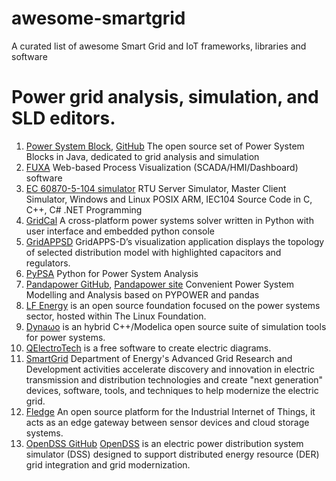 # awesome-smartgrid
A curated list of awesome Smart Grid and IoT frameworks, libraries and software
# Power grid analysis, simulation, and SLD editors.
1. [Power System Block](https://www.powsybl.org), [GitHub](https://github.com/powsybl) The open source set of Power System Blocks in Java, dedicated to grid analysis and simulation
2. [FUXA](https://github.com/frangoteam/FUXA) Web-based Process Visualization (SCADA/HMI/Dashboard) software
3. [EC 60870-5-104 simulator](https://github.com/FreyrSCADA/IEC-60870-5-104) RTU Server Simulator, Master Client Simulator, Windows and Linux POSIX ARM, IEC104 Source Code in C, C++, C# .NET Programming
4. [GridCal](https://github.com/SanPen/GridCal) A cross-platform power systems solver written in Python with user interface and embedded python console
5. [GridAPPSD](https://github.com/GRIDAPPSD) GridAPPS-D’s visualization application displays the topology of selected distribution model with highlighted capacitors and regulators.
6. [PyPSA](https://github.com/PyPSA/PyPSA) Python for Power System Analysis
7. [Pandapower GitHub](https://github.com/e2nIEE/pandapower), [Pandapower site](https://www.pandapower.org) Convenient Power System Modelling and Analysis based on PYPOWER and pandas
8. [LF Energy](https://www.lfenergy.org) is an open source foundation focused on the power systems sector, hosted within The Linux Foundation.
9. [Dynaωo](https://dynawo.github.io) is an hybrid C++/Modelica open source suite of simulation tools for power systems.
10. [QElectroTech](https://qelectrotech.org) is a free software to create electric diagrams.
11. [SmartGrid](https://www.smartgrid.gov) Department of Energy's Advanced Grid Research and Development activities accelerate discovery and innovation in electric transmission and distribution technologies and create "next generation" devices, software, tools, and techniques to help modernize the electric grid.
12. [Fledge](https://github.com/fledge-iot) An open source platform for the Industrial Internet of Things, it acts as an edge gateway between sensor devices and cloud storage systems.
13. [OpenDSS GitHub](https://github.com/tshort/OpenDSS) [OpenDSS](https://www.epri.com/pages/sa/opendss) is an electric power distribution system simulator (DSS) designed to support distributed energy resource (DER) grid integration and grid modernization.
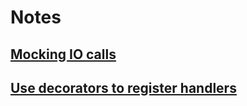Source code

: # Notes

## [Mocking IO calls](./notes/mock-tests.md)

## [Use decorators to register handlers](./notes/register-decorator.md)
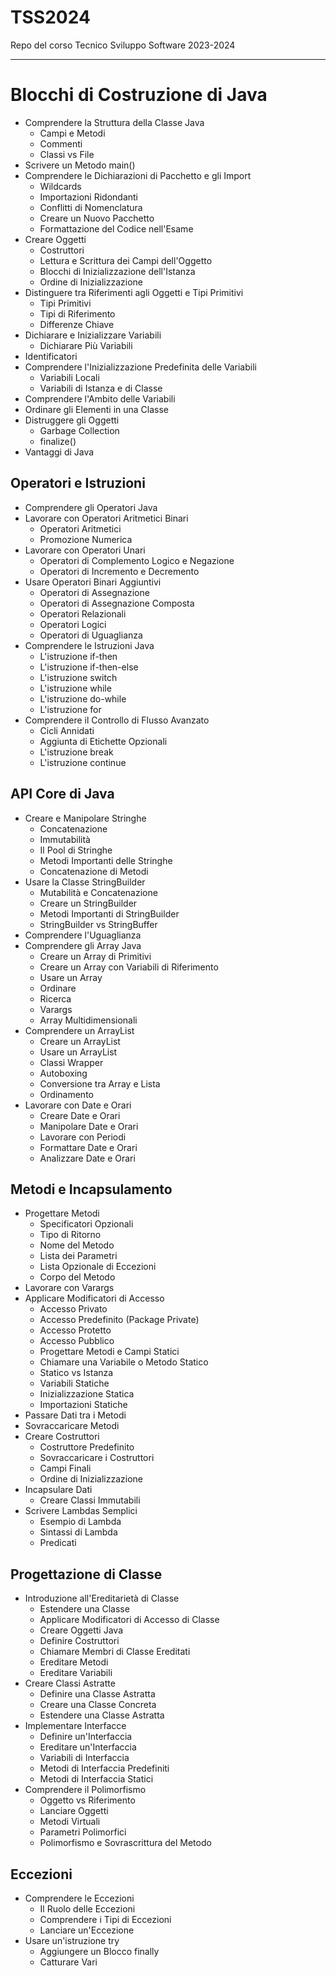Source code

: # TSS2024
Repo del corso Tecnico Sviluppo Software 2023-2024

---

# Blocchi di Costruzione di Java

* Comprendere la Struttura della Classe Java
  * Campi e Metodi
  * Commenti
  * Classi vs File
* Scrivere un Metodo main()
* Comprendere le Dichiarazioni di Pacchetto e gli Import
  * Wildcards
  * Importazioni Ridondanti
  * Conflitti di Nomenclatura
  * Creare un Nuovo Pacchetto
  * Formattazione del Codice nell'Esame
* Creare Oggetti
  * Costruttori
  * Lettura e Scrittura dei Campi dell'Oggetto
  * Blocchi di Inizializzazione dell'Istanza
  * Ordine di Inizializzazione
* Distinguere tra Riferimenti agli Oggetti e Tipi Primitivi
  * Tipi Primitivi
  * Tipi di Riferimento
  * Differenze Chiave
* Dichiarare e Inizializzare Variabili
  * Dichiarare Più Variabili
* Identificatori
* Comprendere l'Inizializzazione Predefinita delle Variabili
  * Variabili Locali
  * Variabili di Istanza e di Classe
* Comprendere l'Ambito delle Variabili
* Ordinare gli Elementi in una Classe
* Distruggere gli Oggetti
  * Garbage Collection
  * finalize()
* Vantaggi di Java

## Operatori e Istruzioni

* Comprendere gli Operatori Java
* Lavorare con Operatori Aritmetici Binari
  * Operatori Aritmetici
  * Promozione Numerica
* Lavorare con Operatori Unari
  * Operatori di Complemento Logico e Negazione
  * Operatori di Incremento e Decremento
* Usare Operatori Binari Aggiuntivi
  * Operatori di Assegnazione
  * Operatori di Assegnazione Composta
  * Operatori Relazionali
  * Operatori Logici
  * Operatori di Uguaglianza
* Comprendere le Istruzioni Java
  * L'istruzione if-then
  * L'istruzione if-then-else
  * L'istruzione switch
  * L'istruzione while
  * L'istruzione do-while
  * L'istruzione for
* Comprendere il Controllo di Flusso Avanzato
  * Cicli Annidati
  * Aggiunta di Etichette Opzionali
  * L'istruzione break
  * L'istruzione continue

## API Core di Java

* Creare e Manipolare Stringhe
  * Concatenazione
  * Immutabilità
  * Il Pool di Stringhe
  * Metodi Importanti delle Stringhe
  * Concatenazione di Metodi
* Usare la Classe StringBuilder
  * Mutabilità e Concatenazione
  * Creare un StringBuilder
  * Metodi Importanti di StringBuilder
  * StringBuilder vs StringBuffer
* Comprendere l'Uguaglianza
* Comprendere gli Array Java
  * Creare un Array di Primitivi
  * Creare un Array con Variabili di Riferimento
  * Usare un Array
  * Ordinare
  * Ricerca
  * Varargs
  * Array Multidimensionali
* Comprendere un ArrayList
  * Creare un ArrayList
  * Usare un ArrayList
  * Classi Wrapper
  * Autoboxing
  * Conversione tra Array e Lista
  * Ordinamento
* Lavorare con Date e Orari
  * Creare Date e Orari
  * Manipolare Date e Orari
  * Lavorare con Periodi
  * Formattare Date e Orari
  * Analizzare Date e Orari

## Metodi e Incapsulamento

* Progettare Metodi
  * Specificatori Opzionali
  * Tipo di Ritorno
  * Nome del Metodo
  * Lista dei Parametri
  * Lista Opzionale di Eccezioni
  * Corpo del Metodo
* Lavorare con Varargs
* Applicare Modificatori di Accesso
  * Accesso Privato
  * Accesso Predefinito (Package Private)
  * Accesso Protetto
  * Accesso Pubblico
  * Progettare Metodi e Campi Statici
  * Chiamare una Variabile o Metodo Statico
  * Statico vs Istanza
  * Variabili Statiche
  * Inizializzazione Statica
  * Importazioni Statiche
* Passare Dati tra i Metodi
* Sovraccaricare Metodi
* Creare Costruttori
  * Costruttore Predefinito
  * Sovraccaricare i Costruttori
  * Campi Finali
  * Ordine di Inizializzazione
* Incapsulare Dati
  * Creare Classi Immutabili
* Scrivere Lambdas Semplici
  * Esempio di Lambda
  * Sintassi di Lambda
  * Predicati

## Progettazione di Classe

* Introduzione all'Ereditarietà di Classe
  * Estendere una Classe
  * Applicare Modificatori di Accesso di Classe
  * Creare Oggetti Java
  * Definire Costruttori
  * Chiamare Membri di Classe Ereditati
  * Ereditare Metodi
  * Ereditare Variabili
* Creare Classi Astratte
  * Definire una Classe Astratta
  * Creare una Classe Concreta
  * Estendere una Classe Astratta
* Implementare Interfacce
  * Definire un'Interfaccia
  * Ereditare un'Interfaccia
  * Variabili di Interfaccia
  * Metodi di Interfaccia Predefiniti
  * Metodi di Interfaccia Statici
* Comprendere il Polimorfismo
  * Oggetto vs Riferimento
  * Lanciare Oggetti
  * Metodi Virtuali
  * Parametri Polimorfici
  * Polimorfismo e Sovrascrittura del Metodo

## Eccezioni

* Comprendere le Eccezioni
  * Il Ruolo delle Eccezioni
  * Comprendere i Tipi di Eccezioni
  * Lanciare un'Eccezione
* Usare un'istruzione try
  * Aggiungere un Blocco finally
  * Catturare Vari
--- --- ---
• Problem to work on: Every line in the records above with the string "Lista" in it should be shown.

• Result of this task:
  * Conversione tra Array e Lista
  * Lista dei Parametri
  * Lista Opzionale di Eccezioni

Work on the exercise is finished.